Report only the number of lines that contain the string "Works" in the records below.

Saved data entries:
::::
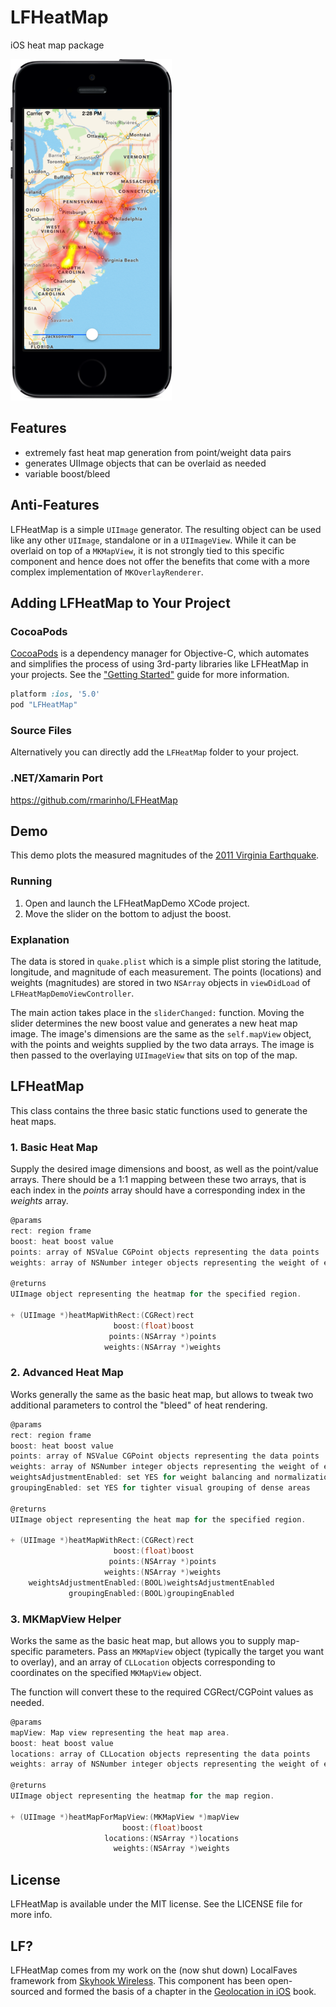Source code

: # LFHeatMap

iOS heat map package

![LFHeatMap](lfheatmap_screenshot.png)

## Features
* extremely fast heat map generation from point/weight data pairs
* generates UIImage objects that can be overlaid as needed
* variable boost/bleed

## Anti-Features
LFHeatMap is a simple `UIImage` generator. The resulting object can be used like any other `UIImage`, standalone or in a `UIImageView`. While it can be overlaid on top of a `MKMapView`, it is not strongly tied to this specific component and hence does not offer the benefits that come with a more complex implementation of `MKOverlayRenderer`.

## Adding LFHeatMap to Your Project

### CocoaPods

[CocoaPods](http://cocoapods.org) is a dependency manager for Objective-C, which automates and simplifies the process of using 3rd-party libraries like LFHeatMap in your projects. See the ["Getting Started"](https://github.com/gpolak/LFHeatMap/wiki/Installing-LFHeatMap-via-CocoaPods) guide for more information.

```ruby
platform :ios, '5.0'
pod "LFHeatMap"
```

### Source Files

Alternatively you can directly add the `LFHeatMap` folder to your project.

### .NET/Xamarin Port
https://github.com/rmarinho/LFHeatMap

## Demo
This demo plots the measured magnitudes of the [2011 Virginia Earthquake](http://en.wikipedia.org/wiki/2011_Virginia_earthquake).

### Running
1. Open and launch the LFHeatMapDemo XCode project. 
2. Move the slider on the bottom to adjust the boost.

### Explanation

The data is stored in `quake.plist` which is a simple plist storing the latitude, longitude, and magnitude of each measurement. The points (locations) and weights (magnitudes) are stored in two `NSArray` objects in `viewDidLoad` of `LFHeatMapDemoViewController`.

The main action takes place in the `sliderChanged:` function. Moving the slider determines the new boost value and generates a new heat map image. The image's dimensions are the same as the `self.mapView` object, with the points and weights supplied by the two data arrays. The image is then passed to the overlaying `UIImageView` that sits on top of the map.


## LFHeatMap

This class contains the three basic static functions used to generate the heat maps.

### 1. Basic Heat Map

Supply the desired image dimensions and boost, as well as the point/value arrays. There should be a 1:1 mapping between these two arrays, that is each index in the *points* array should have a corresponding index in the *weights* array.

```objective-c
@params
rect: region frame
boost: heat boost value
points: array of NSValue CGPoint objects representing the data points
weights: array of NSNumber integer objects representing the weight of each point
 
@returns
UIImage object representing the heatmap for the specified region.
 
+ (UIImage *)heatMapWithRect:(CGRect)rect 
                       boost:(float)boost 
                      points:(NSArray *)points 
                     weights:(NSArray *)weights
```

### 2. Advanced Heat Map

Works generally the same as the basic heat map, but allows to tweak two additional parameters to control the "bleed" of heat rendering.

```objective-c
@params
rect: region frame
boost: heat boost value
points: array of NSValue CGPoint objects representing the data points
weights: array of NSNumber integer objects representing the weight of each point
weightsAdjustmentEnabled: set YES for weight balancing and normalization
groupingEnabled: set YES for tighter visual grouping of dense areas
 
@returns
UIImage object representing the heat map for the specified region.
 
+ (UIImage *)heatMapWithRect:(CGRect)rect 
                       boost:(float)boost 
                      points:(NSArray *)points 
                     weights:(NSArray *)weights 
    weightsAdjustmentEnabled:(BOOL)weightsAdjustmentEnabled
             groupingEnabled:(BOOL)groupingEnabled
```

### 3. MKMapView Helper

Works the same as the basic heat map, but allows you to supply map-specific parameters. Pass an `MKMapView` object (typically the target you want to overlay), and an array of `CLLocation` objects corresponding to coordinates on the specified `MKMapView` object.

The function will convert these to the required CGRect/CGPoint values as needed.

```objective-c
@params 
mapView: Map view representing the heat map area.
boost: heat boost value
locations: array of CLLocation objects representing the data points
weights: array of NSNumber integer objects representing the weight of each point
 
@returns
UIImage object representing the heatmap for the map region.

+ (UIImage *)heatMapForMapView:(MKMapView *)mapView
                         boost:(float)boost
                     locations:(NSArray *)locations
                       weights:(NSArray *)weights

```

## License

LFHeatMap is available under the MIT license. See the LICENSE file for more info.


## LF?

LFHeatMap comes from my work on the (now shut down) LocalFaves framework from [Skyhook Wireless](http://skyhookwireless.com). This component has been open-sourced and formed the basis of a chapter in the [Geolocation in iOS](http://www.amazon.com/Geolocation-iOS-Mobile-Positioning-Mapping/dp/1449308449/ref=sr_1_18?ie=UTF8&qid=undefined&sr=8-18&keywords=corelocation) book.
::::
■ ANSWER BOX ■
2